With this code:
#!/usr/bin/env python3
open("We’re-introducing-a-DNS-man.jpg", "wb")
I get the error:
UnicodeEncodeError: 'ascii' codec can't encode character '\u2019' in position 2: ordinal not in range(128)
The error only occurs when running the script through Apache as a CGI script. The script runs successfully when running on the command line.
I know I've had many issues with Apache setting the locale stuff incorrectly, so far I've fixed all the previous issues with the below 3 lines of code.
locale.setlocale(locale.LC_ALL, "en_GB.UTF-8")
sys.stdout = codecs.getwriter('utf-8')(sys.stdout.detach())
sys.stdin = codecs.getwriter('utf-8')(sys.stdin.detach())
But, I don't know how to fix this new issue, which again seems to be related to the encoding/locale.
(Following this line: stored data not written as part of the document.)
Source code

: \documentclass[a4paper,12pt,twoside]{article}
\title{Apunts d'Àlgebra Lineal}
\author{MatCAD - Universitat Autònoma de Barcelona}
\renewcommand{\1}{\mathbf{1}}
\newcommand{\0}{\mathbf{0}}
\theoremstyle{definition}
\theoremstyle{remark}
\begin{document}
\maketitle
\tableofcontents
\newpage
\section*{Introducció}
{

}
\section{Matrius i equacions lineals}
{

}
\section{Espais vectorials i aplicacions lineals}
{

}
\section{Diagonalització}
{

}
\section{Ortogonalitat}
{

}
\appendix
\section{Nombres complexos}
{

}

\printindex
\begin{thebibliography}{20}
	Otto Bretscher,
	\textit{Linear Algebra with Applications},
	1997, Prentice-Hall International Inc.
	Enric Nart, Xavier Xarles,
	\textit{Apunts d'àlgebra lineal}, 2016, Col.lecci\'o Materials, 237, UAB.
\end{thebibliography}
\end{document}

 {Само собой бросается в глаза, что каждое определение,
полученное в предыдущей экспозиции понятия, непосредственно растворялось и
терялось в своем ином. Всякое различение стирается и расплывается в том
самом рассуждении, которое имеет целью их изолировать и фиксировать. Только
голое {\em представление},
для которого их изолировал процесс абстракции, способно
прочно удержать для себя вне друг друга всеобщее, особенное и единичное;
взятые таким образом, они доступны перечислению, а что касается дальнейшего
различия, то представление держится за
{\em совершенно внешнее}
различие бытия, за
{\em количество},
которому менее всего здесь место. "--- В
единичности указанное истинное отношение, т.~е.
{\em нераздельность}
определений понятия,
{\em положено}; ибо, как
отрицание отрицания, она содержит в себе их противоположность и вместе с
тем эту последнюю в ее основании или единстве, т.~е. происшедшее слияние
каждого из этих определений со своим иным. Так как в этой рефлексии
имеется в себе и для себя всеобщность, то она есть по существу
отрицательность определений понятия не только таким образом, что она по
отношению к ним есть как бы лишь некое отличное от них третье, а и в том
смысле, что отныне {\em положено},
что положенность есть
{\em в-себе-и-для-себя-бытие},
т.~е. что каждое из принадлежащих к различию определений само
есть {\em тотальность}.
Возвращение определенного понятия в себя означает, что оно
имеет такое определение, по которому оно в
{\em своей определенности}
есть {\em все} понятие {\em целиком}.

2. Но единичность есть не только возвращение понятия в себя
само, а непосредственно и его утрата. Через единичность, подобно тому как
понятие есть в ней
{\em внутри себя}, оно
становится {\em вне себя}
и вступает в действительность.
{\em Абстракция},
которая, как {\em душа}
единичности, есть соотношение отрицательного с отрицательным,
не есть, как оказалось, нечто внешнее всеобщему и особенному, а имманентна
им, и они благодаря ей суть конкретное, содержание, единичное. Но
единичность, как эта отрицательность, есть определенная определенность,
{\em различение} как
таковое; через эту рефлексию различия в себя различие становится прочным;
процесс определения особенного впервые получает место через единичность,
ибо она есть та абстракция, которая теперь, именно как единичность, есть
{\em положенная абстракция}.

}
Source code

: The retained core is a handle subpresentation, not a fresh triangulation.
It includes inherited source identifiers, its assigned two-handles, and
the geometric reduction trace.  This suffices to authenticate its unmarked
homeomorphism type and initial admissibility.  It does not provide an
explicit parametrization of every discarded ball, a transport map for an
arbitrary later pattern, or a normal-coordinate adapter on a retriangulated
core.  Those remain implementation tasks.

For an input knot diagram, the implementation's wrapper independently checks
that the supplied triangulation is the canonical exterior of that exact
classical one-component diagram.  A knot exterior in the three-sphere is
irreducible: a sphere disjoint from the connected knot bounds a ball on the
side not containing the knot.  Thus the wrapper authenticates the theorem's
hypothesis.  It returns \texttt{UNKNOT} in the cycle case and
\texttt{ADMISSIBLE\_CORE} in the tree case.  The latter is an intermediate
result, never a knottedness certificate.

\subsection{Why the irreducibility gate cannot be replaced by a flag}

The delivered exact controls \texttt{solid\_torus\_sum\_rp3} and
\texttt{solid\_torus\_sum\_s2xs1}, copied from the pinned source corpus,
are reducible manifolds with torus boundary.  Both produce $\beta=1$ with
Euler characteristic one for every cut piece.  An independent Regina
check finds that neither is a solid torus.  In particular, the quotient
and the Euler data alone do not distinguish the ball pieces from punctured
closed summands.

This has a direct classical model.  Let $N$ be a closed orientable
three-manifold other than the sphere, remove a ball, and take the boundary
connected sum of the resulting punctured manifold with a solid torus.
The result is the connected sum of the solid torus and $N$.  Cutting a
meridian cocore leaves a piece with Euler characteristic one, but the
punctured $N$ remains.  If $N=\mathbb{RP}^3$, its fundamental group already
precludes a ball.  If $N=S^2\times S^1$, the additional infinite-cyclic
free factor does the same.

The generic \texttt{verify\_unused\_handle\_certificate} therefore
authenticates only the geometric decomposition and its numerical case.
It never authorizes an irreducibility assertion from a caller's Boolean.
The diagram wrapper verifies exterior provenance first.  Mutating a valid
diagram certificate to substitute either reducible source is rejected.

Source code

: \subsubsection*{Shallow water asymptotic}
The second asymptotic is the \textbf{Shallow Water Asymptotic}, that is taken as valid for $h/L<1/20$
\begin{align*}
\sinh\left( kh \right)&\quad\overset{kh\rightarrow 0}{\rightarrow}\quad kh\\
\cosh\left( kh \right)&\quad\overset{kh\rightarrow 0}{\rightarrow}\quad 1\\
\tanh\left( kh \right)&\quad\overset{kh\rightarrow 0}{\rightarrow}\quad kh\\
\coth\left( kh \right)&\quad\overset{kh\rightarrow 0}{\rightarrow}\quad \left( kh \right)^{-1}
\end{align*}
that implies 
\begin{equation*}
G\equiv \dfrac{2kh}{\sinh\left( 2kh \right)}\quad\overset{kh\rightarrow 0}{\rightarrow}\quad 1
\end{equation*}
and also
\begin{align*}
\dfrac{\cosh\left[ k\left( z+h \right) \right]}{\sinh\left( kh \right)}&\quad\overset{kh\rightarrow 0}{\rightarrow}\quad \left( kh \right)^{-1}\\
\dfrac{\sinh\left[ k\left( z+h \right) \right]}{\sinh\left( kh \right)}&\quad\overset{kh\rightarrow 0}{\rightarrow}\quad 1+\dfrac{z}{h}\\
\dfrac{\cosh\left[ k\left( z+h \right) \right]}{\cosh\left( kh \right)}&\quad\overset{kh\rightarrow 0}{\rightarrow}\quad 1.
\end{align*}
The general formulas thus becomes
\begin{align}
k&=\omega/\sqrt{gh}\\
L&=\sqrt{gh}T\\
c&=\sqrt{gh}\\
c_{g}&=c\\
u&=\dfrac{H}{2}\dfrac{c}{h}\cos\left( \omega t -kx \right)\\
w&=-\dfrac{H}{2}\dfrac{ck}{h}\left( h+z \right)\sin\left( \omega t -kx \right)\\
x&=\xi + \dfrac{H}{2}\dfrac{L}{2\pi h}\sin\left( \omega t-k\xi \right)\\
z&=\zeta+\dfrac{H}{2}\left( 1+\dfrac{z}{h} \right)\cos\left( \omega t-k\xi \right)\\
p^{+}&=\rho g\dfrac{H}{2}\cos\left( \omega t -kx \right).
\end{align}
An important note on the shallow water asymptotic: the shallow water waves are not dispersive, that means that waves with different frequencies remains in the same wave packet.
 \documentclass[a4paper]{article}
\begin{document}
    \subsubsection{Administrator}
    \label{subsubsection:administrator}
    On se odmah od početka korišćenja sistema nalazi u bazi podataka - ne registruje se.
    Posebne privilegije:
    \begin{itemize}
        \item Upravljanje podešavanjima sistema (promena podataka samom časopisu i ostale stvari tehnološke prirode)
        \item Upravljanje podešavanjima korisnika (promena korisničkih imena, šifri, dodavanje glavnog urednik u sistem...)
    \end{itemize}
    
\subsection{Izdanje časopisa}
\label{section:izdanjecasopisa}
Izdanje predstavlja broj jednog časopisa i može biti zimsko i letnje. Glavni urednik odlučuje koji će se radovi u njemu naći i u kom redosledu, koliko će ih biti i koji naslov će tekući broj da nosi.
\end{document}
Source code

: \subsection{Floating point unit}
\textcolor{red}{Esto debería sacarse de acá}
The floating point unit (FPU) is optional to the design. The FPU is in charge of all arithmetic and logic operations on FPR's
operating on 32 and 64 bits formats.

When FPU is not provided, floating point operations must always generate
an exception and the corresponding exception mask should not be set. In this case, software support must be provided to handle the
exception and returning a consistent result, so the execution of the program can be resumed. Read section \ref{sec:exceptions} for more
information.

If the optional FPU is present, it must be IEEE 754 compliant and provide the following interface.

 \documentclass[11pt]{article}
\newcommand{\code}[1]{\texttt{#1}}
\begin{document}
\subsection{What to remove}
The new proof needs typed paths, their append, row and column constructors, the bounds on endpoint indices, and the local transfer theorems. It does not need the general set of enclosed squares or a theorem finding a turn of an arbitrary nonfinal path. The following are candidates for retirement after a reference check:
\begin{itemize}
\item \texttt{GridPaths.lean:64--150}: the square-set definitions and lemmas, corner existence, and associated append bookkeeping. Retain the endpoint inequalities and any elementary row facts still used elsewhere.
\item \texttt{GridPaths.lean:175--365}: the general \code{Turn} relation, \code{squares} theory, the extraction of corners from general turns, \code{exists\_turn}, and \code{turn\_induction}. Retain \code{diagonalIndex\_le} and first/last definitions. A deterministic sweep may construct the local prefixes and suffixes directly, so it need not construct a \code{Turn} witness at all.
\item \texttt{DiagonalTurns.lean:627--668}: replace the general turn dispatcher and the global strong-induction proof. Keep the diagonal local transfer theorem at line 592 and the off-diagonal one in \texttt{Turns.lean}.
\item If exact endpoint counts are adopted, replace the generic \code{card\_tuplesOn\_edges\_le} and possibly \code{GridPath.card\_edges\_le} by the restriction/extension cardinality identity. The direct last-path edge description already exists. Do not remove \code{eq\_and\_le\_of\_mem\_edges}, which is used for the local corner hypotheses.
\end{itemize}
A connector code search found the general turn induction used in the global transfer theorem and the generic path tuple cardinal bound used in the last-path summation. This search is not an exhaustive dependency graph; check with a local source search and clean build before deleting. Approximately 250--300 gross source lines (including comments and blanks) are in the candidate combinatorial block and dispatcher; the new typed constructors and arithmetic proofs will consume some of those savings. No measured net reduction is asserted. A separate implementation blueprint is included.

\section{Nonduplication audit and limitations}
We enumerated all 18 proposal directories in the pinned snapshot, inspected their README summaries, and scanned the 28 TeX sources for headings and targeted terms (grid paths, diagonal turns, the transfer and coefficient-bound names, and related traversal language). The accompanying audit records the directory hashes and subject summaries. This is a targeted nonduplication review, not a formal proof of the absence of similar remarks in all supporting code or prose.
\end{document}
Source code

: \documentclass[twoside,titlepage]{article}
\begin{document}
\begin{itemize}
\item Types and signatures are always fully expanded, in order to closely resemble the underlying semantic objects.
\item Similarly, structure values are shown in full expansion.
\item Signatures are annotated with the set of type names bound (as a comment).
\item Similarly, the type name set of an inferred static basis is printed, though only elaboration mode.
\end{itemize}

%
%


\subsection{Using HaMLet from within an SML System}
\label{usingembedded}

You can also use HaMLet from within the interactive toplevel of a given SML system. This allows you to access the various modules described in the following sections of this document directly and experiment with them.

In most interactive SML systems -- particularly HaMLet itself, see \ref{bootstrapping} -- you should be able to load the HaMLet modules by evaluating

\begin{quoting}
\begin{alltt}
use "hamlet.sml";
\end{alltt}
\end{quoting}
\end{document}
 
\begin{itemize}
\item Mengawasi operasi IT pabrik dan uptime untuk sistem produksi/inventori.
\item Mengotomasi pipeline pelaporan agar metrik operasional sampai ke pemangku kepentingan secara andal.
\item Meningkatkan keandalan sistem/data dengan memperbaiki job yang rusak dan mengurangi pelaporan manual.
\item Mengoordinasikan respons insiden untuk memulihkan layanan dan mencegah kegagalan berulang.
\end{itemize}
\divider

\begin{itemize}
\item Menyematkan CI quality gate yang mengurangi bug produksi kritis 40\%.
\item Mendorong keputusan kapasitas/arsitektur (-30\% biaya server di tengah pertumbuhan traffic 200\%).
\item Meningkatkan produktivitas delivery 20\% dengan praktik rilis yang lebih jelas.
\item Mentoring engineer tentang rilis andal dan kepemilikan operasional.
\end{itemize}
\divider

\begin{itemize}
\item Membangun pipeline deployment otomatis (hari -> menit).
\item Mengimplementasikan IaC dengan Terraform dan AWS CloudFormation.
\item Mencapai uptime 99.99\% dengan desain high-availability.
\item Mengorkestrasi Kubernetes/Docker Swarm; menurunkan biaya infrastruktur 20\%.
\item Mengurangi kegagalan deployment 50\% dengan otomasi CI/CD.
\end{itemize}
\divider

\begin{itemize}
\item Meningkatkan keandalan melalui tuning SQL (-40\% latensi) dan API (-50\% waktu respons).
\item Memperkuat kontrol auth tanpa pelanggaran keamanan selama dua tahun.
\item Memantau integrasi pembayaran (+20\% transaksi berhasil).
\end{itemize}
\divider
The only slightly suspicious thing I can find is the result of (this is with the previous lines being added):
locale.getpreferredencoding(True)
ANSI_X3.4-1968
But, if I change the argument to False
, I get UTF-8
.
How do I fix this encoding issue? Note that I've looked into Apache, and as far as I can tell it should be reporting UTF-8, the fact that it is not is a separate issue and one that I was unable to make any progress on.
Edit:
This is not an issue with the contents/encoding of the file, as the strings are obviously utf-8 in Python 3, and the program is being run without a SyntaxError. All the obvious solutions have been attempted and failed.
The problem is that the open() function appears to be trying to convert the unicode string to ascii. The question is why is it trying to convert to ascii, and how to stop it?